# Task directions
From the entries below, please gather each line containing the string "radius".

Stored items
== == ==
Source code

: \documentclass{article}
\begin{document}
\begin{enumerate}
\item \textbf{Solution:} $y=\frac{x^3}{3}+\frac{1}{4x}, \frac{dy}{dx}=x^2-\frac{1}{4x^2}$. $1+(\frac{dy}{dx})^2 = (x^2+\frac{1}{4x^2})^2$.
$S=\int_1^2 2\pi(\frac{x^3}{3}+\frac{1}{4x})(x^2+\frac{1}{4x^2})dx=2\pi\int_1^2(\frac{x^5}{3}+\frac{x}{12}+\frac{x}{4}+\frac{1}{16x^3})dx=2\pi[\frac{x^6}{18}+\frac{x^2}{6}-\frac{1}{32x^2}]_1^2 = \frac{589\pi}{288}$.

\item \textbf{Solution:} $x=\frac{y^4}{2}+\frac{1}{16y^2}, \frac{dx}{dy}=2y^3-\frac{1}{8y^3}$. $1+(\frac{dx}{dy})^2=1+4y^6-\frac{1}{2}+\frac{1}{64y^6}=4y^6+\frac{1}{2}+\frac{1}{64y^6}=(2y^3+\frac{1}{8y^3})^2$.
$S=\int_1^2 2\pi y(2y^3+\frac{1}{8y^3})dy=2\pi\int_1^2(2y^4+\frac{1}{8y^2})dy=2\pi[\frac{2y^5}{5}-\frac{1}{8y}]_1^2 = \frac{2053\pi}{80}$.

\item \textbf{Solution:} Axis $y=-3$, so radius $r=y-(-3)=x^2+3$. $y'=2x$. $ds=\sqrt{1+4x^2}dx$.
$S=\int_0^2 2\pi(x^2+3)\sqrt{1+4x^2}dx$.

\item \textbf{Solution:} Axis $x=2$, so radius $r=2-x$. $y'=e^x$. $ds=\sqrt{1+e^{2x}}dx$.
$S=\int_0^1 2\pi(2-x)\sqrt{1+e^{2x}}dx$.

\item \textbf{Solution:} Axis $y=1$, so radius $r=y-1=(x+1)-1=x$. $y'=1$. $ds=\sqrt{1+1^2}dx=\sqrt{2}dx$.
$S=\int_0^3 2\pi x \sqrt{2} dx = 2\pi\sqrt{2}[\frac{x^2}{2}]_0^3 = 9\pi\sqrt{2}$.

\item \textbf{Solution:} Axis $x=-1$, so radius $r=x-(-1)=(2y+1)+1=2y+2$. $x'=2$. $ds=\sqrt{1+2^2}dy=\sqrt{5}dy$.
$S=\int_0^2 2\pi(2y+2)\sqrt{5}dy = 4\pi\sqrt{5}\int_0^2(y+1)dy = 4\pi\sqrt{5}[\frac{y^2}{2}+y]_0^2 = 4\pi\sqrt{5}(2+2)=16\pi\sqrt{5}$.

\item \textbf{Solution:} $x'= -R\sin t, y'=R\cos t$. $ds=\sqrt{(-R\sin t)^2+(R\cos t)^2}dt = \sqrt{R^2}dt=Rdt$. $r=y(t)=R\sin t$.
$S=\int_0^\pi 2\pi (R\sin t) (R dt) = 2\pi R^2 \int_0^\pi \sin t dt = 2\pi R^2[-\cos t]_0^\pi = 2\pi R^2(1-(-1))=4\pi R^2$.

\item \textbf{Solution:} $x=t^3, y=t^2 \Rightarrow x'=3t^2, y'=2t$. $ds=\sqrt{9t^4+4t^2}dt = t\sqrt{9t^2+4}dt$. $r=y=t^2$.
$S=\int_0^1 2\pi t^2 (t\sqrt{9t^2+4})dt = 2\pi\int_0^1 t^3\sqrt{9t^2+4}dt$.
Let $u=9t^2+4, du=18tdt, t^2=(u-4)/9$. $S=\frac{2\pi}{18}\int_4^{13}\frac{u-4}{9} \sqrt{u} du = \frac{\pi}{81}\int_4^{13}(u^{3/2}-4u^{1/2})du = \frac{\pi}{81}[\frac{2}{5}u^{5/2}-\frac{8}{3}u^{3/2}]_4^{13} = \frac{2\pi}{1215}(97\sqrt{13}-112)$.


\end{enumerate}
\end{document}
== == ==
# Answer to this problem
\item \textbf{Solution:} Axis $y=-3$, so radius $r=y-(-3)=x^2+3$. $y'=2x$. $ds=\sqrt{1+4x^2}dx$.
\item \textbf{Solution:} Axis $x=2$, so radius $r=2-x$. $y'=e^x$. $ds=\sqrt{1+e^{2x}}dx$.
\item \textbf{Solution:} Axis $y=1$, so radius $r=y-1=(x+1)-1=x$. $y'=1$. $ds=\sqrt{1+1^2}dx=\sqrt{2}dx$.
\item \textbf{Solution:} Axis $x=-1$, so radius $r=x-(-1)=(2y+1)+1=2y+2$. $x'=2$. $ds=\sqrt{1+2^2}dy=\sqrt{5}dy$.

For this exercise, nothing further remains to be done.